§ WHAT TO WORK ON
Your answer should be the lines of the listing that contain the word "classes".

Segment Open

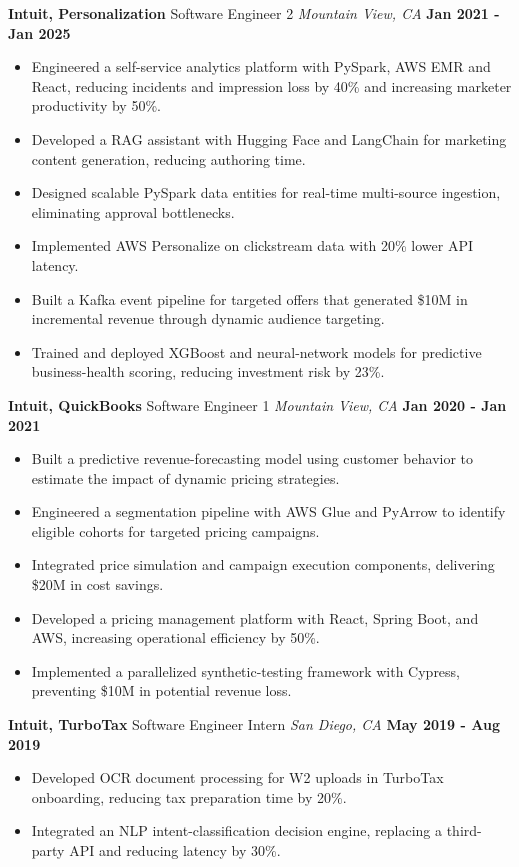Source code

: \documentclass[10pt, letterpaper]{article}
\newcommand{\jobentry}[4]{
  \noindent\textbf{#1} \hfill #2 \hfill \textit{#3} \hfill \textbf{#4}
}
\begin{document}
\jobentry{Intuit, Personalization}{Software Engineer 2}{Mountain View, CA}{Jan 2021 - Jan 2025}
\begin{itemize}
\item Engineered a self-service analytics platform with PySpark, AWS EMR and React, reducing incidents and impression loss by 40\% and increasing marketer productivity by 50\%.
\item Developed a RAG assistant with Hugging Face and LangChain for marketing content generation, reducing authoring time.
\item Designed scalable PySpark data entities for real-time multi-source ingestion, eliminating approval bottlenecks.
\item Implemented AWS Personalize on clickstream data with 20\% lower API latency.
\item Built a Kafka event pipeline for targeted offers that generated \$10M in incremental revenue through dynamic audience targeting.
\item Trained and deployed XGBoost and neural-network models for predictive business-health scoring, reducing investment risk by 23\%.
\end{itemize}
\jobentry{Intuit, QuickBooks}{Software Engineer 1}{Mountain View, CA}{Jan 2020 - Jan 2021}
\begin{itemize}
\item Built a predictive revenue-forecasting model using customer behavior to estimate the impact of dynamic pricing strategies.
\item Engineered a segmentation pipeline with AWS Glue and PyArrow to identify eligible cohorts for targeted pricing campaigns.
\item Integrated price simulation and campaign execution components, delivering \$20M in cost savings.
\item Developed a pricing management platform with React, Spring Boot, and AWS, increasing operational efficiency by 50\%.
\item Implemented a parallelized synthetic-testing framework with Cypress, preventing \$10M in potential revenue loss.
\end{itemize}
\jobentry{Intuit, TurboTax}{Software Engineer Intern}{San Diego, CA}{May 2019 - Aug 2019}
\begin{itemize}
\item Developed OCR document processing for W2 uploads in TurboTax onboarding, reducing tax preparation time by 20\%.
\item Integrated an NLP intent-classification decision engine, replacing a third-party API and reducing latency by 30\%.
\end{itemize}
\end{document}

Segment Closed
Segment Open

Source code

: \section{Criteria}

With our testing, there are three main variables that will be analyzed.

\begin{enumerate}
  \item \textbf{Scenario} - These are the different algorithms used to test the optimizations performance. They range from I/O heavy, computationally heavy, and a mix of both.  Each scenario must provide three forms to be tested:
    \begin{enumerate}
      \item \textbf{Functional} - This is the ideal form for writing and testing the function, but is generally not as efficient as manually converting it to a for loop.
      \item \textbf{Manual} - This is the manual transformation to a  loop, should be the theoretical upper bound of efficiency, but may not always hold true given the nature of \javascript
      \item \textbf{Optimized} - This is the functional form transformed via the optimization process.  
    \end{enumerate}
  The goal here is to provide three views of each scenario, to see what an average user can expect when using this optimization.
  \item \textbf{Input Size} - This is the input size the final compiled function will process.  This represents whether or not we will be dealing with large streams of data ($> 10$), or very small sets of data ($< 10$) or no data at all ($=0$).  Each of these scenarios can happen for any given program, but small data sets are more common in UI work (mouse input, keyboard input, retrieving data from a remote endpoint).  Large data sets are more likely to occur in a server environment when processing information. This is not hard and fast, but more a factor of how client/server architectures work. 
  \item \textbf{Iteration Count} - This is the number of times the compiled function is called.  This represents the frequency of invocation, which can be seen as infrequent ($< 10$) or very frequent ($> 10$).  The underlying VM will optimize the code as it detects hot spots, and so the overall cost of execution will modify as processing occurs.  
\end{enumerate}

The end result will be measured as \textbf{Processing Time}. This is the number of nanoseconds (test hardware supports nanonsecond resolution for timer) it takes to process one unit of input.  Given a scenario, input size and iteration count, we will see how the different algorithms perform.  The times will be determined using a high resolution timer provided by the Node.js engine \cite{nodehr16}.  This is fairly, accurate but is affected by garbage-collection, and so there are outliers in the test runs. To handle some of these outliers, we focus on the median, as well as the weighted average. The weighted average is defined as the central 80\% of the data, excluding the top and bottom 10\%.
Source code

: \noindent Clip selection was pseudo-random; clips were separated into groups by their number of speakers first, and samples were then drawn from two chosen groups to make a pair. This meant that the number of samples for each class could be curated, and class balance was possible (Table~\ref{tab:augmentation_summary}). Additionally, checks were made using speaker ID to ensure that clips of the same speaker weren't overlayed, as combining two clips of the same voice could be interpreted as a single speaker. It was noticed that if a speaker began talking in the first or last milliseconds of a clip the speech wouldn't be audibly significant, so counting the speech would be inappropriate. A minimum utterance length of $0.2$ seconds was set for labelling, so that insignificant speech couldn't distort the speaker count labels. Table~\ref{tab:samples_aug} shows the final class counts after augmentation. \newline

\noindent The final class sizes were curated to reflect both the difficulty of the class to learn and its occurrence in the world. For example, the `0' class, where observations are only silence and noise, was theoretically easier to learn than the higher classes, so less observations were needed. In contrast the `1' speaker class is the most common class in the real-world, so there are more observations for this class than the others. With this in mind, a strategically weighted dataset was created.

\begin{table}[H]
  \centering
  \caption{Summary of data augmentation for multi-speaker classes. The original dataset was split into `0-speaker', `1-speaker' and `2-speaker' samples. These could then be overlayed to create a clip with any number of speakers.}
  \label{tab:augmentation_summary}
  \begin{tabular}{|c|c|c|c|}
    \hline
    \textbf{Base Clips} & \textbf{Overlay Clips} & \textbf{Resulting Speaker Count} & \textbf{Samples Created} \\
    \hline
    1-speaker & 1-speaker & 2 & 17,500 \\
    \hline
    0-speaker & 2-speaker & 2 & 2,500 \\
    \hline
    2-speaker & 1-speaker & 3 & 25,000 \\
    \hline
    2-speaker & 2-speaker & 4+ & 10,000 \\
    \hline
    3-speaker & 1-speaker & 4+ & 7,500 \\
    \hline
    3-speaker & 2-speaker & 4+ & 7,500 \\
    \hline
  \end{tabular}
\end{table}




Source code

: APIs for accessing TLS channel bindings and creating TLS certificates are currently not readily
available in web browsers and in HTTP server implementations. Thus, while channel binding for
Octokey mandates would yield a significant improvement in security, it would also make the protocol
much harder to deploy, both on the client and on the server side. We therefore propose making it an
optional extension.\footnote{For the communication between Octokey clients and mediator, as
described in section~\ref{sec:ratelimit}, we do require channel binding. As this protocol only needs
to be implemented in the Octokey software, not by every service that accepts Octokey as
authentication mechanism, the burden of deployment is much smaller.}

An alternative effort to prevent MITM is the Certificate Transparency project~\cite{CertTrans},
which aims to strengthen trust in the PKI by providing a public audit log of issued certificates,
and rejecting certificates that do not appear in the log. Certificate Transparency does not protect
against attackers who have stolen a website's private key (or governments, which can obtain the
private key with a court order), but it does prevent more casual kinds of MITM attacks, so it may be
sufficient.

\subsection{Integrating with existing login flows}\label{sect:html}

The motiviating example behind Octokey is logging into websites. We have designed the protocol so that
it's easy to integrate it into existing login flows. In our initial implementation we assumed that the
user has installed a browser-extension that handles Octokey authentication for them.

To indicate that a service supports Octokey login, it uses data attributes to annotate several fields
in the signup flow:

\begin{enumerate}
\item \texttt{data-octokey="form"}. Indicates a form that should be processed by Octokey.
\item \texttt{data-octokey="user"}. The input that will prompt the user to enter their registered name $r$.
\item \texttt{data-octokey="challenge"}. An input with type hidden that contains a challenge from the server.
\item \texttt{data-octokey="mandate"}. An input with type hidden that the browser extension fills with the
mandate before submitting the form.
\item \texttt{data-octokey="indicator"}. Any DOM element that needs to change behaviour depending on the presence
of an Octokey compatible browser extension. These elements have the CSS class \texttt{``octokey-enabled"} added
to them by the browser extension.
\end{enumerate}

Segment Closed

§ RESPONSE FOR THIS EXERCISE
\noindent The final class sizes were curated to reflect both the difficulty of the class to learn and its occurrence in the world. For example, the `0' class, where observations are only silence and noise, was theoretically easier to learn than the higher classes, so less observations were needed. In contrast the `1' speaker class is the most common class in the real-world, so there are more observations for this class than the others. With this in mind, a strategically weighted dataset was created.
  \caption{Summary of data augmentation for multi-speaker classes. The original dataset was split into `0-speaker', `1-speaker' and `2-speaker' samples. These could then be overlayed to create a clip with any number of speakers.}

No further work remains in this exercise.